Solution 3 + delay is a good compromise to me. If we go with this, it might be worth testing the performance impact of the delay.

adrianduffell commented 4 months ago

I think a 3+ delay is better than what we have now, but it still feels like a bug 😅 If I understand, a scenario can still exist where one extension can add the same logic as Beta Tester, and cause GLA and other extensions to all have that delay to load pages 🤔

chihsuan commented 4 months ago

@adrianduffell From my understanding, users will not need to wait for 3-5 seconds for the actual page to load, but only for the error page to render.

When other extensions add the same logic as Beta Tester, the scripts' loading orders are changed. So, the admin app will be loaded first, then the error page will be rendered with a delay (loading UI), and once the GLA is loaded and the filter is added, the error page will be immediately replaced with the actual page. I think we can't avoid this scenario unless we make admin app dependent on GLA.

adrianduffell commented 4 months ago

@chihsuan thanks for clarifying it. I think I understand it better -- in theory, would it take the same amount of time for a GLA page to render, just now there would be a loading UI for 3-5s beforehand?

Does the 3-5s refer to duration between the WCA and GLA scripts completing?

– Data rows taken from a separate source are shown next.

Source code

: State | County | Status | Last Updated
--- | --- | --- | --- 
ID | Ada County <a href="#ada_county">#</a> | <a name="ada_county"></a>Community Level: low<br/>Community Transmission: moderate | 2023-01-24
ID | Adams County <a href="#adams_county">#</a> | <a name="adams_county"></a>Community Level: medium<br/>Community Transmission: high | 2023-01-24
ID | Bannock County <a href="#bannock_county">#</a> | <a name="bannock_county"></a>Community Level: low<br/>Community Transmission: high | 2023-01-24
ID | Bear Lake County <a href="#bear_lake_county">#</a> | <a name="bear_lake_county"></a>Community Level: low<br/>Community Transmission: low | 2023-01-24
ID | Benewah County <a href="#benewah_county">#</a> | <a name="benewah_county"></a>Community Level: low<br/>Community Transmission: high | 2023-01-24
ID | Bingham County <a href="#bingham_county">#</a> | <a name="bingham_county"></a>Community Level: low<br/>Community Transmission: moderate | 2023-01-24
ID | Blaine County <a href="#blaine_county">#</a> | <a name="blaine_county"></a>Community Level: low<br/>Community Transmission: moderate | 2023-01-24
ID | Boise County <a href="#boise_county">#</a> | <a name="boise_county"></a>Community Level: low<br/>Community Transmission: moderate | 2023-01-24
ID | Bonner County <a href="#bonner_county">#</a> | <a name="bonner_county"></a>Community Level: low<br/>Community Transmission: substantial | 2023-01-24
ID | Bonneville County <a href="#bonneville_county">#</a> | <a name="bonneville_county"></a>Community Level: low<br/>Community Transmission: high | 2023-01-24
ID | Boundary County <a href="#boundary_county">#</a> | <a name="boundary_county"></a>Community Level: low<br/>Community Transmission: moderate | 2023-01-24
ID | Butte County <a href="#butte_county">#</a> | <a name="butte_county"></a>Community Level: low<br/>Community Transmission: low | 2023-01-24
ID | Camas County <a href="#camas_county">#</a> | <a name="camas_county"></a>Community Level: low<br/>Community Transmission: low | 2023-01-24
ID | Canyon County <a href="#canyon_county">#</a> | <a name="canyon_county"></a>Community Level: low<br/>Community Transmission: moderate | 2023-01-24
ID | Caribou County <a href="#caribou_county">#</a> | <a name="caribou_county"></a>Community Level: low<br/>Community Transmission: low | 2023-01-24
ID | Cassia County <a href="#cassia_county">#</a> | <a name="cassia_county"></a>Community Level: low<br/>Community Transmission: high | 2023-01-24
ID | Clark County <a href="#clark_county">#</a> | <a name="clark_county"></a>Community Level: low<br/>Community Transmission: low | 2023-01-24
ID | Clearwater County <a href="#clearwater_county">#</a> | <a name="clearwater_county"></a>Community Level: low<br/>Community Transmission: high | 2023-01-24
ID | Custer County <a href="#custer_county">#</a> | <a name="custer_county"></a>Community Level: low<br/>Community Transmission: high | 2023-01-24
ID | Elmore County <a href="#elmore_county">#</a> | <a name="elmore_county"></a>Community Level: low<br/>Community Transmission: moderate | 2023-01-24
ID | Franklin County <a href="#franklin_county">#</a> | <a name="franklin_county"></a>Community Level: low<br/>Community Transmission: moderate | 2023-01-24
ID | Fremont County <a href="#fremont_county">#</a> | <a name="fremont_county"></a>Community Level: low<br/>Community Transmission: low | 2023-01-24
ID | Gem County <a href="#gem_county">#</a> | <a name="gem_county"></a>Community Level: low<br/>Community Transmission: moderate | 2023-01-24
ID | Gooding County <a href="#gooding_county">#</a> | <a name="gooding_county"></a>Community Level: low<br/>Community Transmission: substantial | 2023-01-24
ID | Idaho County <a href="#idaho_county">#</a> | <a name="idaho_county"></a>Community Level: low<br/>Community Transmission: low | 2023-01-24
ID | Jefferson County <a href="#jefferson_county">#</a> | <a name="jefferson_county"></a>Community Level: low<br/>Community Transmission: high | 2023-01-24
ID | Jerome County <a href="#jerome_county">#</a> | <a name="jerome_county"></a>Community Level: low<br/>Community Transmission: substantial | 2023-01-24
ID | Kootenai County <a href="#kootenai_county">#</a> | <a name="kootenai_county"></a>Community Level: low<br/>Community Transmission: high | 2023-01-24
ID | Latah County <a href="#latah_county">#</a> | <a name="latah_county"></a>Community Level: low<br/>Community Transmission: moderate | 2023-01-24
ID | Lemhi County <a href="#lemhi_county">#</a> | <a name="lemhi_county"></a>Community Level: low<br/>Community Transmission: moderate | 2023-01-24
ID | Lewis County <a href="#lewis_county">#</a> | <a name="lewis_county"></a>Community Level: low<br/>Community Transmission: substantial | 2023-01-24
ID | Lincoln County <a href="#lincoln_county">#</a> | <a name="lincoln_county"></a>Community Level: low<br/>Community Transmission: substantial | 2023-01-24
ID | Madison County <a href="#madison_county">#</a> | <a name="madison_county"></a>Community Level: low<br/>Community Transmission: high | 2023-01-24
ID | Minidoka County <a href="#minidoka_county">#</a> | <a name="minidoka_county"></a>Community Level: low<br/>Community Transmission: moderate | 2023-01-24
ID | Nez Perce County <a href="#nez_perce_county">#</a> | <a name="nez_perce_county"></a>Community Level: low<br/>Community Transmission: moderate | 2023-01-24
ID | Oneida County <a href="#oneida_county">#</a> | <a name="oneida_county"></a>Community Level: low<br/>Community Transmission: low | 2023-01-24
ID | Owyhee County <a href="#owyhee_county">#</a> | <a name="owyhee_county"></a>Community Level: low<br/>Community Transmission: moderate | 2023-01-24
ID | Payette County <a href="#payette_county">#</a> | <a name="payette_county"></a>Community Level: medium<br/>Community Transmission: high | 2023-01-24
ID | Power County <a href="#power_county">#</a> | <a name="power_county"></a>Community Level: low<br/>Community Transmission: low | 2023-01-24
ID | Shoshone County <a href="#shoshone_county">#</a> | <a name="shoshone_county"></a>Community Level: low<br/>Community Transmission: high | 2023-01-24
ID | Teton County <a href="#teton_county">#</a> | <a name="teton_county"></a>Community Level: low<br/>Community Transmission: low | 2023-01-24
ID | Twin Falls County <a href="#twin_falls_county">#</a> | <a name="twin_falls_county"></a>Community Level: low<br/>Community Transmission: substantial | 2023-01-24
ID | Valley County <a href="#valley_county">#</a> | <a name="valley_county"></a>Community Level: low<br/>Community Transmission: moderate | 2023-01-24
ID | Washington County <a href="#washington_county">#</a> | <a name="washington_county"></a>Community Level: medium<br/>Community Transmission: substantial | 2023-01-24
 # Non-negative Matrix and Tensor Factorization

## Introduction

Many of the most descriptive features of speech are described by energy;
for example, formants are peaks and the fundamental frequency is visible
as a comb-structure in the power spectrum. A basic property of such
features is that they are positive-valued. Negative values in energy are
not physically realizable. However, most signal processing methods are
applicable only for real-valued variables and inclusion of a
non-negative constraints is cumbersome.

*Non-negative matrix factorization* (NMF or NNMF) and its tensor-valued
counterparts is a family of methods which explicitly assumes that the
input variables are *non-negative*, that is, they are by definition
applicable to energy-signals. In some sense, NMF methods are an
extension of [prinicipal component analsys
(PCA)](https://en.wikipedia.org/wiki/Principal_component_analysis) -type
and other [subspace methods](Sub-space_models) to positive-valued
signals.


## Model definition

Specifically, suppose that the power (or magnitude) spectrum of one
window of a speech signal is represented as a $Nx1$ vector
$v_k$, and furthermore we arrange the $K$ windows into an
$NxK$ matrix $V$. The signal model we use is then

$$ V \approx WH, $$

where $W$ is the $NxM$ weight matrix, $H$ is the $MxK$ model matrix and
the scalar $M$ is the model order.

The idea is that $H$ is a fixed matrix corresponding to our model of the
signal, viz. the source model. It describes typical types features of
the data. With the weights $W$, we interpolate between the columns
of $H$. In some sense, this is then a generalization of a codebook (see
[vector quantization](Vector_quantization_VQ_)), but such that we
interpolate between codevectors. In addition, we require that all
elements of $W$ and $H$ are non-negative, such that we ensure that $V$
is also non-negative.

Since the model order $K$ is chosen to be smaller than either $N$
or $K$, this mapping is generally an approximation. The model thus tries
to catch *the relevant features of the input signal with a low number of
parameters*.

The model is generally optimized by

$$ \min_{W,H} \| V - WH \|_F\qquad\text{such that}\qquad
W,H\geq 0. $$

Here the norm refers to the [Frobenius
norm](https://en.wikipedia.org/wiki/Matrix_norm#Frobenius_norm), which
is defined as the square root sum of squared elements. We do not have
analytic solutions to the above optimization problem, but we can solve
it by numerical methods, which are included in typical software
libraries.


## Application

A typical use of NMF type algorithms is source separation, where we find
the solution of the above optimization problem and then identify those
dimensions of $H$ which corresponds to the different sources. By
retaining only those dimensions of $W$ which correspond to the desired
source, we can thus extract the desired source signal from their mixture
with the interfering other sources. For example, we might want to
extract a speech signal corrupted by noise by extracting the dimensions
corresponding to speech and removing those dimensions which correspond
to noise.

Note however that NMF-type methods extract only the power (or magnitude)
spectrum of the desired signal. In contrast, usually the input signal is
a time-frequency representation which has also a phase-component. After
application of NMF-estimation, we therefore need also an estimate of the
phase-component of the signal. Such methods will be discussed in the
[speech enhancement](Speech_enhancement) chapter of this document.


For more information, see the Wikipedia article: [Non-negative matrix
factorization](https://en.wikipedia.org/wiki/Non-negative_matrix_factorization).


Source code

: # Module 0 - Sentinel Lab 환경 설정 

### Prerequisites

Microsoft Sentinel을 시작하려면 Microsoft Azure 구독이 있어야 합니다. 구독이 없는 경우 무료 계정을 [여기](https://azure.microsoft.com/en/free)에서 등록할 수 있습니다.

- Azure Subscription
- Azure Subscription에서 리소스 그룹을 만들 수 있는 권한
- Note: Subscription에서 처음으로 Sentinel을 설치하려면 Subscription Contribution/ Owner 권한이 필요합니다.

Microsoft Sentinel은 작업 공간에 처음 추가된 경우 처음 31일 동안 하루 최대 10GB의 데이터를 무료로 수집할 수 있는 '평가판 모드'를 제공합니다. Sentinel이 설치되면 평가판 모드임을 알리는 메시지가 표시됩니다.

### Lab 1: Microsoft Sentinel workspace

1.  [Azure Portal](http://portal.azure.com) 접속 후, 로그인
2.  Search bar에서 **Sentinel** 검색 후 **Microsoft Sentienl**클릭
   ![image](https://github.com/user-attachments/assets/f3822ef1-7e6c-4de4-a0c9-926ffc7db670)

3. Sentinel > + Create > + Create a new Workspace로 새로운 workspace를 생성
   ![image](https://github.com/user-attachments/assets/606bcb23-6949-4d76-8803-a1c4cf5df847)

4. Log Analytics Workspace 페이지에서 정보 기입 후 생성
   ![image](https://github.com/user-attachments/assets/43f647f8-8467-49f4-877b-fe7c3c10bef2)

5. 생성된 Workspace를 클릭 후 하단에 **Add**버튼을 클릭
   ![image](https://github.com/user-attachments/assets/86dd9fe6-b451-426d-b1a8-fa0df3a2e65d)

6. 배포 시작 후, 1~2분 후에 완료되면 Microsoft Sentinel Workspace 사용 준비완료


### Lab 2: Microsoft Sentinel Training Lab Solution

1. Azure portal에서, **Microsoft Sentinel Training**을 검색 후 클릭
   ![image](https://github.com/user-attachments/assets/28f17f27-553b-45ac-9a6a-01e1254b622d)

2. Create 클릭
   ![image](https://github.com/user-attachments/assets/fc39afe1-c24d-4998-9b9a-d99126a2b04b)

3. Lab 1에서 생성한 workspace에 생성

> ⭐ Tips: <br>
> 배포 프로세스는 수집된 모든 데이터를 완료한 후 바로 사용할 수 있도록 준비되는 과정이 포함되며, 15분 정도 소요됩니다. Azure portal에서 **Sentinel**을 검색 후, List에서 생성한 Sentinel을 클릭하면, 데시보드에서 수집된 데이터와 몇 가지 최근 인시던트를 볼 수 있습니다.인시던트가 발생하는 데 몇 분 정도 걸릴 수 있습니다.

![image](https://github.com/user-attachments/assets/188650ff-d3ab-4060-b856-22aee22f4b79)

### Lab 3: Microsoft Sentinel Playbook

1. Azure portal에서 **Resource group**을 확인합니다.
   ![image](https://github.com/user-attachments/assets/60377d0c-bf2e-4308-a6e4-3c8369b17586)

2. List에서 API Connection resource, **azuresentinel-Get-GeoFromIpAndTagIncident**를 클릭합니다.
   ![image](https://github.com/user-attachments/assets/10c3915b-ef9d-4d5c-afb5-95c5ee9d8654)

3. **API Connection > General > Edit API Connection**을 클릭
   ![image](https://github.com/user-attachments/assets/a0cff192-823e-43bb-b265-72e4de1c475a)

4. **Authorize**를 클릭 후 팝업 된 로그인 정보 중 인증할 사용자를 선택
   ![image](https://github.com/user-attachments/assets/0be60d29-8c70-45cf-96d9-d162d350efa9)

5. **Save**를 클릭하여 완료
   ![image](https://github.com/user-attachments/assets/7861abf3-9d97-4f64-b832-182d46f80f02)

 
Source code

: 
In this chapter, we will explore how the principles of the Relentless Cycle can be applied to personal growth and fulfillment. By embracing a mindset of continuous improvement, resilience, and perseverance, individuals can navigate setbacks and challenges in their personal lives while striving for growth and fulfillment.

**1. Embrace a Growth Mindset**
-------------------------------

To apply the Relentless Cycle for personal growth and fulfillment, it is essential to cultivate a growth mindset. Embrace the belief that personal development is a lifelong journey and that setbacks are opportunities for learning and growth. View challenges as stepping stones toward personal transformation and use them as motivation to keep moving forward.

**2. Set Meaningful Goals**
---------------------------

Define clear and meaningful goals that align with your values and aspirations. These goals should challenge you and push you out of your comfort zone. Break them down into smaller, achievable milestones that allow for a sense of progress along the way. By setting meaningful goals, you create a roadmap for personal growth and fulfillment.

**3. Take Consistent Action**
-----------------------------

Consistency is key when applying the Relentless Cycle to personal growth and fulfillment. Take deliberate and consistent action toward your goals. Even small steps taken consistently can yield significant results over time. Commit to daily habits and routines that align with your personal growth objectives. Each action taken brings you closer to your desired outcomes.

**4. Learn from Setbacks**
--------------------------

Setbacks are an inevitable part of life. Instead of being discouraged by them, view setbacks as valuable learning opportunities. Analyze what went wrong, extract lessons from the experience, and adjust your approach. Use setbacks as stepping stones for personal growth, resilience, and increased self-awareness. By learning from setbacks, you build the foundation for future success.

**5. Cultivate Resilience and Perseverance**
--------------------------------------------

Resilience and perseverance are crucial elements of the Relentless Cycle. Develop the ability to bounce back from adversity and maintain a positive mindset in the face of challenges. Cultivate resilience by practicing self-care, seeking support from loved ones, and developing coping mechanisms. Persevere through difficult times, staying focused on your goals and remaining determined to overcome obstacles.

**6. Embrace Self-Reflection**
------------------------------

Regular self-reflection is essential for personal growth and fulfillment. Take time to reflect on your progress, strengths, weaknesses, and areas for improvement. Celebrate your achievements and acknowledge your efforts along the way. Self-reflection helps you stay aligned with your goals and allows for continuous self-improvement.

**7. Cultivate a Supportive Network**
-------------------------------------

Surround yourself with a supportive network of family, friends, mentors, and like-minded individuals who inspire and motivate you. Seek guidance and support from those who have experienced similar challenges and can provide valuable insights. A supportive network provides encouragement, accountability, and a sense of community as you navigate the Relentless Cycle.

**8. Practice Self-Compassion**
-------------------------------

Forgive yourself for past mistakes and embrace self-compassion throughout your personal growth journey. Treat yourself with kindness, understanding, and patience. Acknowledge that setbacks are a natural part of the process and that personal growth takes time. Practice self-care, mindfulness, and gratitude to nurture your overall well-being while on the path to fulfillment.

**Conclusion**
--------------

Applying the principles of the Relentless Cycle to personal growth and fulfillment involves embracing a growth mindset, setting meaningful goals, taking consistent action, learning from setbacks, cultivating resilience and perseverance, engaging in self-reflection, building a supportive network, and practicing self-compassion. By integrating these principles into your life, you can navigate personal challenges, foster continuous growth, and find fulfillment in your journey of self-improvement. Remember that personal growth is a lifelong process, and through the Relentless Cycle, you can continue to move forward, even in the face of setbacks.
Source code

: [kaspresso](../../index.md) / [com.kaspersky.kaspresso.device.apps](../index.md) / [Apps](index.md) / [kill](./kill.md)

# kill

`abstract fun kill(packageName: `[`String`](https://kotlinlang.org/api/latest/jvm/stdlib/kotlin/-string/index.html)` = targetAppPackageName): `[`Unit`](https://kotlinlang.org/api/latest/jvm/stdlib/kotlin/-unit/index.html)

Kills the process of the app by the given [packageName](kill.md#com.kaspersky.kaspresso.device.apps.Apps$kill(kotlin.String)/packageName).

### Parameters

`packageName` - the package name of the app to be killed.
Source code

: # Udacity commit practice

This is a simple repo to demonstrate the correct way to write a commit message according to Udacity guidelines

chihsuan commented 4 months ago

The 3-5 second delay refers to the duration before rendering the error page.

chihsuan commented 4 months ago

It come to my mind that if we don't want to delay the error page rendering, we could consider introducing a new PHP filter to allow extensions to register their pages; it then can be used to check if the requested page is valid or not. This way, we can avoid the delay in rendering the error page. However, this approach might need extra work to be implemented and tested.

adrianduffell commented 4 months ago

Ha, ok sorry I get it now 😅 So it's the error page that would take 3-5s -- I think that's ok.